Minor v. Bostwick Laboratories, Inc., No. 10-1258 (4th Cir. Jan. 27, 2012), available at http://pacer.ca4.uscourts.gov/opinion.pdf/101258.P.pdf. Ms. Minor began working at Bostwick Laboratories, Inc. (here, “Bostwick”) as a medical technologist on December 24, 2007. On May 6, 2008, she and several colleagues met with Bostwick’s chief operating officer, Bill Miller, and told him that their supervisor had altered time sheets as to eliminate overtime pay, a violation of the Fair Labor Standards Act (“FLSA”). Miller said that he would look into the allegations.
The following Monday, Bostwick terminated Ms. Minor’s employment. Miller and an HR manager stated that the reason for Ms. Minor’s termination was that she was having too much conflict with her supervisors and that they had met with her co-workers and determined that Minor was the problem. In essence, Ms. Minor endured the workplace equivalent of Mean Girls: when she threatened the status of her superiors she was evicted from the group, ostensibly because no one liked her. In fact, Minor had never had any conflict with her supervisors, the alleged meeting between Miller and Minor’s co-workers never took place, and the circumstances suggest that she was terminated because she complained about her supervisor’s FLSA violation.
Ms. Minor filed a complaint against Bostwick in the United States District Court for the Eastern District of Virginia alleging, among other things, that Bostwick terminated her employment in retaliation for her engaging in protected activity. Bostwick filed a motion to dismiss on July 6 alleging that Ms. Minor’s informal, intra-company complaint regarding possible FLSA violations by her employer did not qualify as protected activity under the FLSA. To clarify, only employees who engage in “protected activity” are protected by the FLSA’s anti-retaliation provisions, so if Ms. Minor’s complaint to Miller was not “protected activity” then she could not win her retaliation suit and it would be dismissed.
The district court agreed with Bostwick and dismissed Ms. Minor’s case. Ms. Minor appealed to the Fourth Circuit Court of Appeals and asked that court to decide whether intra-company complaints, as opposed to complaints to the Department of Labor (DOL) or Equal Employment Opportunity Commission (EEOC), for example, could lead to protection under the FLSA’s anti-retaliation provision.
In the time between the district court’s opinion and the Fourth Circuit’s review, the United States Supreme Court decided Kasten v. Saint-Gobain Performance Plastics Corp., which is covered on our blog here. Though Kasten seems very similar to Ms. Minor’s case, the Fourth Circuit differentiated the two by identifying the key issue of Kasten as being whether the complaint could be “filed” if it were oral rather than written, and the key issue of Ms. Minor’s case being whether the complaint could be “filed” intra-company rather than with another organization.

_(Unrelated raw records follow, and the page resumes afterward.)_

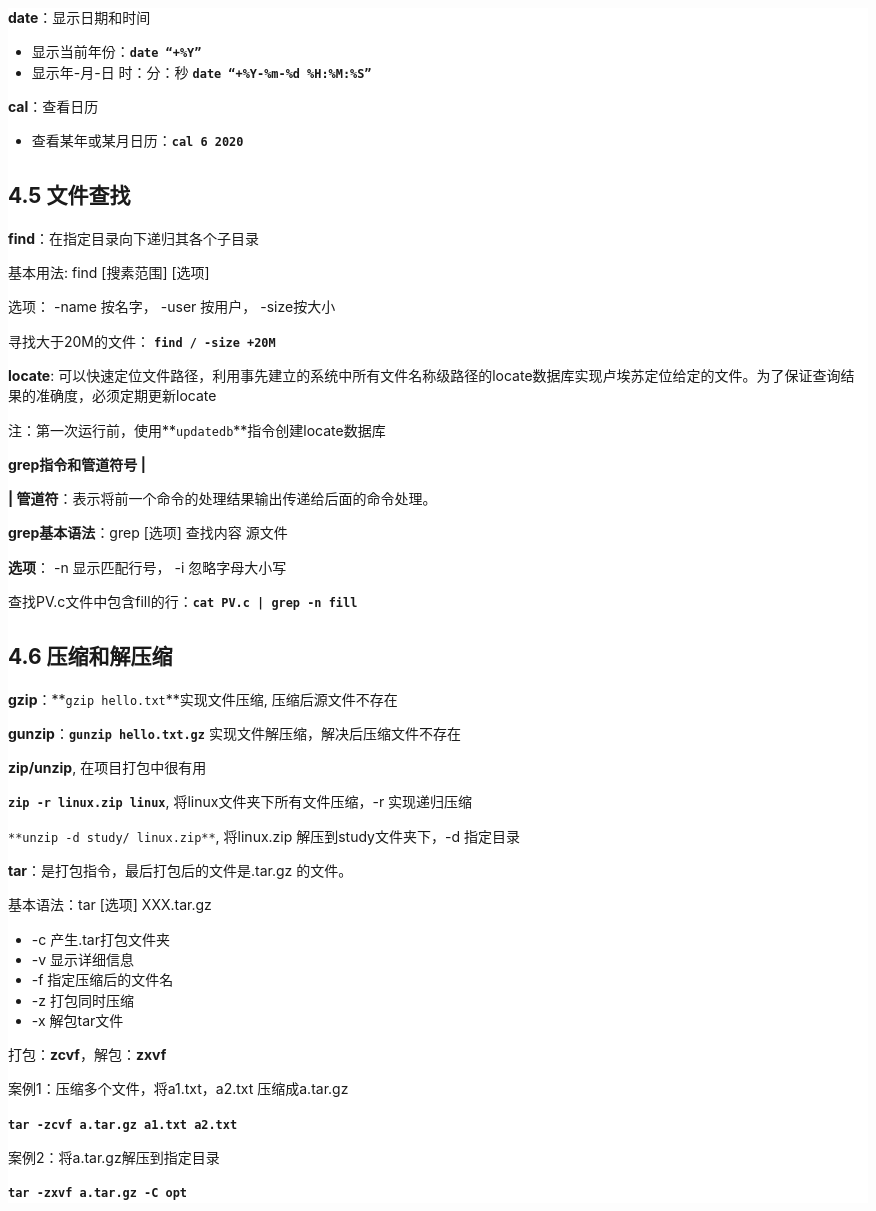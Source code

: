 **date**：显示日期和时间

- 显示当前年份：**`date “+%Y”`**
- 显示年-月-日 时：分：秒  **`date “+%Y-%m-%d %H:%M:%S”`**

**cal**：查看日历

- 查看某年或某月日历：**`cal 6 2020`**



## 4.5 文件查找

**find**：在指定目录向下递归其各个子目录

基本用法: find [搜素范围] [选项]

选项： -name 按名字， -user 按用户， -size按大小

寻找大于20M的文件： **`find / -size +20M`**



**locate**: 可以快速定位文件路径，利用事先建立的系统中所有文件名称级路径的locate数据库实现卢埃苏定位给定的文件。为了保证查询结果的准确度，必须定期更新locate

注：第一次运行前，使用**`updatedb`**指令创建locate数据库



**grep指令和管道符号 |** 

**| 管道符**：表示将前一个命令的处理结果输出传递给后面的命令处理。

**grep基本语法**：grep [选项] 查找内容 源文件

**选项**： -n 显示匹配行号， -i 忽略字母大小写

查找PV.c文件中包含fill的行：**`cat PV.c | grep -n fill`**



## 4.6 压缩和解压缩

**gzip**：**`gzip hello.txt`**实现文件压缩, 压缩后源文件不存在

**gunzip**：**`gunzip hello.txt.gz`** 实现文件解压缩，解决后压缩文件不存在



**zip/unzip**, 在项目打包中很有用

**`zip -r linux.zip linux`**, 将linux文件夹下所有文件压缩，-r 实现递归压缩

`**unzip -d study/ linux.zip**`, 将linux.zip 解压到study文件夹下，-d 指定目录



**tar**：是打包指令，最后打包后的文件是.tar.gz 的文件。

基本语法：tar [选项] XXX.tar.gz

- -c 产生.tar打包文件夹
- -v 显示详细信息
- -f 指定压缩后的文件名
- -z 打包同时压缩
- -x 解包tar文件

打包：**zcvf**，解包：**zxvf**

案例1：压缩多个文件，将a1.txt，a2.txt 压缩成a.tar.gz

**`tar -zcvf a.tar.gz a1.txt a2.txt`**

案例2：将a.tar.gz解压到指定目录

**`tar -zxvf a.tar.gz -C opt`**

In Kasten the Supreme Court also emphasized that the employer must have fair notice that a complaint has been filed. In defining fair notice it emphasized that a “reasonable employer” would understand a complaint providing such notice to be an assertion of rights under the FLSA. The Kasten dissent argued that requiring fair notice to the employer meant the Court was allowing for intra-company complaints to constitute protected activity under the FLSA—the very issue to be decided in Ms. Minor’s case—but the majority expressly declined to address that issue.
In deciding whether Ms. Minor’s intra-company complaint could constitute protected activity under the FLSA, the Court reviewed the language of the statute. The anti-retaliation provision of the FLSA makes it unlawful for a covered employer such as Bostwick to “discharge or in any manner discriminate against any employee because such employee has filed any complaint or instituted or caused to be instituted any proceeding under or related to this chapter, or has testified or is about to testify in any such proceeding.”
The Fourth Circuit ultimately followed the Kasten court in holding that, although the anti-retaliation language of the FLSA is ambiguous, the remedial purpose of the statute requires that it protect intra-company complaints such as Ms. Minor’s. The court noted that if the statute did not protect such complaints, it would encourage employers to fire employees who made intra-company reports of labor violations in an effort to prevent them from making formal complaints to outside organizations such as the DOL. It also noted that the Secretary of Labor and the EEOC have consistently held that intra-company complaints are included within the meaning of “filed any complaint.” Finally, like in Kasten, here the court also emphasized the need for “fair notice” to employers. The court decided that the official meeting with an executive level employee, leading to that executive’s promise to investigate, put Bostwick on sufficient notice of Ms. Minor’s complaint.
This case solidifies the law of the Fourth Circuit regarding intra-company FLSA complaints. Like Kasten, this case should serve as notice to employers that they cannot terminate an employee who reports a potential FLSA violation for making that report, and it also emphasizes that employees must do more than “letting off steam” for their complaint to render them protected from retaliation under the FLSA.